» Stored items:
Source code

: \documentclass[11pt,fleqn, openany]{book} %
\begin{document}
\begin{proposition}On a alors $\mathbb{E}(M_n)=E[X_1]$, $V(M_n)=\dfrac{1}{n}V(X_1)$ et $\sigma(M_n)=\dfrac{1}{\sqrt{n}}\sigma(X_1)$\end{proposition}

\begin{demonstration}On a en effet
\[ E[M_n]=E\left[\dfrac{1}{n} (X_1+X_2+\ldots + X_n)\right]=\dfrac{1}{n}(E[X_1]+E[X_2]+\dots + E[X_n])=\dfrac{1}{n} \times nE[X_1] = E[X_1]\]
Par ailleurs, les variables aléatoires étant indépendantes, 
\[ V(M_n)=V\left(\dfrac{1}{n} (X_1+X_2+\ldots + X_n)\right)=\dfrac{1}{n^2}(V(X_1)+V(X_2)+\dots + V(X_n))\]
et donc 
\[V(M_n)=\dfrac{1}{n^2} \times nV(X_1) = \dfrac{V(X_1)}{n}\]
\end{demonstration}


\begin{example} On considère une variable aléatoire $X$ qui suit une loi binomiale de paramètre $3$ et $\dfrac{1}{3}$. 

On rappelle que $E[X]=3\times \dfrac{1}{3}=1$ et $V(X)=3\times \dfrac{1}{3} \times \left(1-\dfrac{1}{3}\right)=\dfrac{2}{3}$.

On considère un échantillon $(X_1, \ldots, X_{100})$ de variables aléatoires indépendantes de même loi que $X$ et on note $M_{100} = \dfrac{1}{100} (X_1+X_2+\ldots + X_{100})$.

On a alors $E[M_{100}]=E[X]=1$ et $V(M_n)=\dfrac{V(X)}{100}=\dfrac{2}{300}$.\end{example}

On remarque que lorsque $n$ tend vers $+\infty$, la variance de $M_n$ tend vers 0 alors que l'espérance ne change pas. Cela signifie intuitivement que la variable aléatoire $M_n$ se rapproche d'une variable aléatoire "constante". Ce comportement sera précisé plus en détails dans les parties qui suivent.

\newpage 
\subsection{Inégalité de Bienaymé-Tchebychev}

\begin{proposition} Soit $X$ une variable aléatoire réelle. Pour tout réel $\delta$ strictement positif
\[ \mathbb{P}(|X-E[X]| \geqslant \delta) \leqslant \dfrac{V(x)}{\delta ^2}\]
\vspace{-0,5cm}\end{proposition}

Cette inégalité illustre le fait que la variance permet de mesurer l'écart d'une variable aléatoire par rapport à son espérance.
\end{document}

» EXERCISE: Write every record out again exactly.

» RESPONSE BOX:
Source code

: \documentclass[11pt,fleqn, openany]{book} %
\begin{document}
\begin{proposition}On a alors $\mathbb{E}(M_n)=E[X_1]$, $V(M_n)=\dfrac{1}{n}V(X_1)$ et $\sigma(M_n)=\dfrac{1}{\sqrt{n}}\sigma(X_1)$\end{proposition}

\begin{demonstration}On a en effet
\[ E[M_n]=E\left[\dfrac{1}{n} (X_1+X_2+\ldots + X_n)\right]=\dfrac{1}{n}(E[X_1]+E[X_2]+\dots + E[X_n])=\dfrac{1}{n} \times nE[X_1] = E[X_1]\]
Par ailleurs, les variables aléatoires étant indépendantes, 
\[ V(M_n)=V\left(\dfrac{1}{n} (X_1+X_2+\ldots + X_n)\right)=\dfrac{1}{n^2}(V(X_1)+V(X_2)+\dots + V(X_n))\]
et donc 
\[V(M_n)=\dfrac{1}{n^2} \times nV(X_1) = \dfrac{V(X_1)}{n}\]
\end{demonstration}


\begin{example} On considère une variable aléatoire $X$ qui suit une loi binomiale de paramètre $3$ et $\dfrac{1}{3}$. 

On rappelle que $E[X]=3\times \dfrac{1}{3}=1$ et $V(X)=3\times \dfrac{1}{3} \times \left(1-\dfrac{1}{3}\right)=\dfrac{2}{3}$.

On considère un échantillon $(X_1, \ldots, X_{100})$ de variables aléatoires indépendantes de même loi que $X$ et on note $M_{100} = \dfrac{1}{100} (X_1+X_2+\ldots + X_{100})$.

On a alors $E[M_{100}]=E[X]=1$ et $V(M_n)=\dfrac{V(X)}{100}=\dfrac{2}{300}$.\end{example}

On remarque que lorsque $n$ tend vers $+\infty$, la variance de $M_n$ tend vers 0 alors que l'espérance ne change pas. Cela signifie intuitivement que la variable aléatoire $M_n$ se rapproche d'une variable aléatoire "constante". Ce comportement sera précisé plus en détails dans les parties qui suivent.

\newpage 
\subsection{Inégalité de Bienaymé-Tchebychev}

\begin{proposition} Soit $X$ une variable aléatoire réelle. Pour tout réel $\delta$ strictement positif
\[ \mathbb{P}(|X-E[X]| \geqslant \delta) \leqslant \dfrac{V(x)}{\delta ^2}\]
\vspace{-0,5cm}\end{proposition}

Cette inégalité illustre le fait que la variance permet de mesurer l'écart d'une variable aléatoire par rapport à son espérance.
\end{document}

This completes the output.